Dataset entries
§

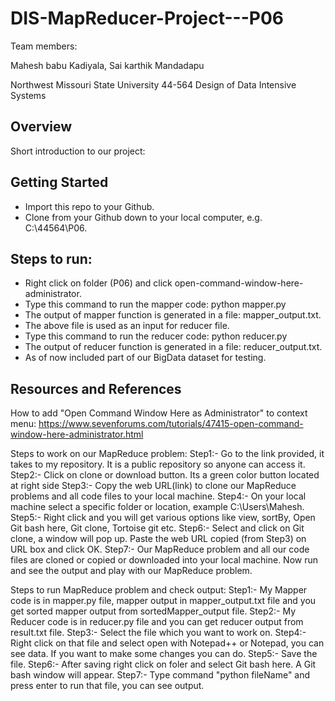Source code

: # DIS-MapReducer-Project---P06
Team members: 

Mahesh babu Kadiyala, 
Sai karthik Mandadapu

Northwest Missouri State University
44-564 Design of Data Intensive Systems

## Overview

Short introduction to our project:

## Getting Started

- Import this repo to your Github.
- Clone from your Github down to your local computer, e.g. C:\44564\P06.

## Steps to run:

- Right click on folder (P06) and click open-command-window-here-administrator.
- Type this command to run the mapper code: python mapper.py
- The output of mapper function is generated in a file: mapper_output.txt.
- The above file is used as an input for reducer file.
- Type this command to run the reducer code: python reducer.py
- The output of reducer function is generated in a file: reducer_output.txt.
- As of now included part of our BigData dataset for testing.

## Resources and References


How to add "Open Command Window Here as Administrator" to context menu:
https://www.sevenforums.com/tutorials/47415-open-command-window-here-administrator.html
















Steps to work on our MapReduce problem:
Step1:- Go to the link provided, it takes to my repository. It is a public repository so anyone can access it.
Step2:- Click on clone or download button. Its a green color button located at right side
Step3:- Copy the web URL(link) to clone our MapReduce problems and all code files to your local machine.
Step4:- On your local machine select a specific folder or location, example C:\Users\Mahesh.
Step5:- Right click and you will get various options like view, sortBy, Open Git bash here, Git clone, Tortoise git etc.
Step6:- Select and click on Git clone, a window will pop up. Paste the web URL copied (from Step3) on URL box and click OK.
Step7:- Our MapReduce problem and all our code files are cloned or copied or downloaded into your local machine. Now run and see the output and play with our MapReduce problem.

Steps to run MapReduce problem and check output:
Step1:- My Mapper code is in mapper.py file, mapper output in mapper_output.txt file and you get sorted mapper output from sortedMapper_output file.
Step2:- My Reducer code is in reducer.py file and you can get reducer output from result.txt file.
Step3:- Select the file which you want to work on.
Step4:- Right click on that file and select open with Notepad++ or Notepad, you can see data. If you want to make some changes you can do.
Step5:- Save the file.
Step6:- After saving right click on foler and select Git bash here. A Git bash window will appear.
Step7:- Type command "python fileName" and press enter to run that file, you can see output.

§

- THE PROBLEM
Transcribe every line of the data exactly. No pictures go in the copy.

- EXERCISE OUTPUT
Source code

: # DIS-MapReducer-Project---P06
Team members: 

Mahesh babu Kadiyala, 
Sai karthik Mandadapu

Northwest Missouri State University
44-564 Design of Data Intensive Systems

## Overview

Short introduction to our project:

## Getting Started

- Import this repo to your Github.
- Clone from your Github down to your local computer, e.g. C:\44564\P06.

## Steps to run:

- Right click on folder (P06) and click open-command-window-here-administrator.
- Type this command to run the mapper code: python mapper.py
- The output of mapper function is generated in a file: mapper_output.txt.
- The above file is used as an input for reducer file.
- Type this command to run the reducer code: python reducer.py
- The output of reducer function is generated in a file: reducer_output.txt.
- As of now included part of our BigData dataset for testing.

## Resources and References


How to add "Open Command Window Here as Administrator" to context menu:
https://www.sevenforums.com/tutorials/47415-open-command-window-here-administrator.html
















Steps to work on our MapReduce problem:
Step1:- Go to the link provided, it takes to my repository. It is a public repository so anyone can access it.
Step2:- Click on clone or download button. Its a green color button located at right side
Step3:- Copy the web URL(link) to clone our MapReduce problems and all code files to your local machine.
Step4:- On your local machine select a specific folder or location, example C:\Users\Mahesh.
Step5:- Right click and you will get various options like view, sortBy, Open Git bash here, Git clone, Tortoise git etc.
Step6:- Select and click on Git clone, a window will pop up. Paste the web URL copied (from Step3) on URL box and click OK.
Step7:- Our MapReduce problem and all our code files are cloned or copied or downloaded into your local machine. Now run and see the output and play with our MapReduce problem.

Steps to run MapReduce problem and check output:
Step1:- My Mapper code is in mapper.py file, mapper output in mapper_output.txt file and you get sorted mapper output from sortedMapper_output file.
Step2:- My Reducer code is in reducer.py file and you can get reducer output from result.txt file.
Step3:- Select the file which you want to work on.
Step4:- Right click on that file and select open with Notepad++ or Notepad, you can see data. If you want to make some changes you can do.
Step5:- Save the file.
Step6:- After saving right click on foler and select Git bash here. A Git bash window will appear.
Step7:- Type command "python fileName" and press enter to run that file, you can see output.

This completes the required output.